Am 30.10.2013 14:23, schrieb Marek Olšák:
From: Marek Olšák <marek.ol...@amd.com>

This also fixes scalar compare instructions which were always eliminated,
because they didn't have a destination of SCC.

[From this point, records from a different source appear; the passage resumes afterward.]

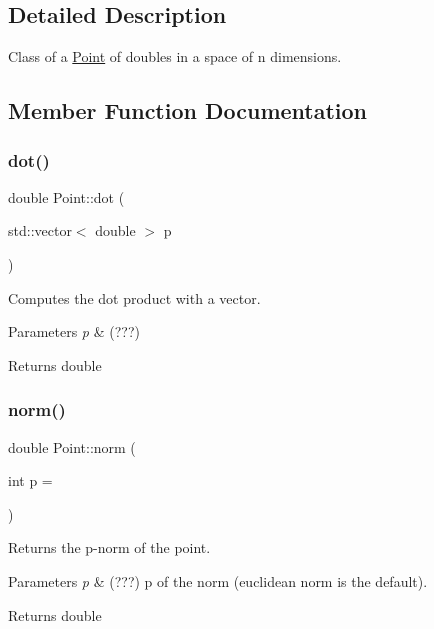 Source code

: \subsection{Detailed Description}
Class of a \hyperlink{class_point}{Point} of doubles in a space of n dimensions. 

\subsection{Member Function Documentation}
\mbox{\label{class_point_a9d8da6733d7e4110a62e8d0f82676761}} 
\subsubsection{\texorpdfstring{dot()}{dot()}}
{\footnotesize\ttfamily double Point\+::dot (\begin{DoxyParamCaption}\item[{std\+::vector$<$ double $>$}]{p }\end{DoxyParamCaption})}



Computes the dot product with a vector. 


\begin{DoxyParams}{Parameters}
{\em p} & (???) \\
\hline
\end{DoxyParams}
\begin{DoxyReturn}{Returns}
double 
\end{DoxyReturn}
\mbox{\label{class_point_aab64e3f0a9eecba00a1607eb4c7768c3}} 
\subsubsection{\texorpdfstring{norm()}{norm()}}
{\footnotesize\ttfamily double Point\+::norm (\begin{DoxyParamCaption}\item[{int}]{p = {} }\end{DoxyParamCaption})}



Returns the p-\/norm of the point. 


\begin{DoxyParams}{Parameters}
{\em p} & (???) p of the norm (euclidean norm is the default). \\
\hline
\end{DoxyParams}
\begin{DoxyReturn}{Returns}
double 
\end{DoxyReturn}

Uff, that looks like quite a bit of overhead, isn't there a simpler approach? Like setting the the NumRecord to one and letting unused constants pointing to a dummy buffer or soemthing like this?

Christian.


Signed-off-by: Marek Olšák <marek.ol...@amd.com>
---
  lib/Target/R600/SIISelLowering.cpp | 30 ++++++++++++++++++++++++++----
  lib/Target/R600/SIInsertWaits.cpp  |  6 ++++++
  lib/Target/R600/SIInstrInfo.td     |  5 +++++
  lib/Target/R600/SIInstructions.td  | 26 +++++++++++++++-----------
  4 files changed, 52 insertions(+), 15 deletions(-)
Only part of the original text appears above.